Problem to work on: Please transcribe the data below exactly. Leave the pictures out.

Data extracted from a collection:
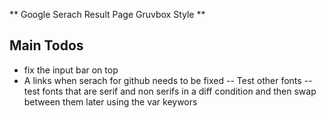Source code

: ** Google Serach Result Page Gruvbox Style **




























## Main Todos 
- fix the input bar on top 
- A links when serach for github needs to be fixed 
-- Test other fonts 
-- test fonts that are serif and non serifs in a diff condition and then swap between them later using the var keywors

Result of the exercise:
Source code

: ** Google Serach Result Page Gruvbox Style **




























## Main Todos 
- fix the input bar on top 
- A links when serach for github needs to be fixed 
-- Test other fonts 
-- test fonts that are serif and non serifs in a diff condition and then swap between them later using the var keywors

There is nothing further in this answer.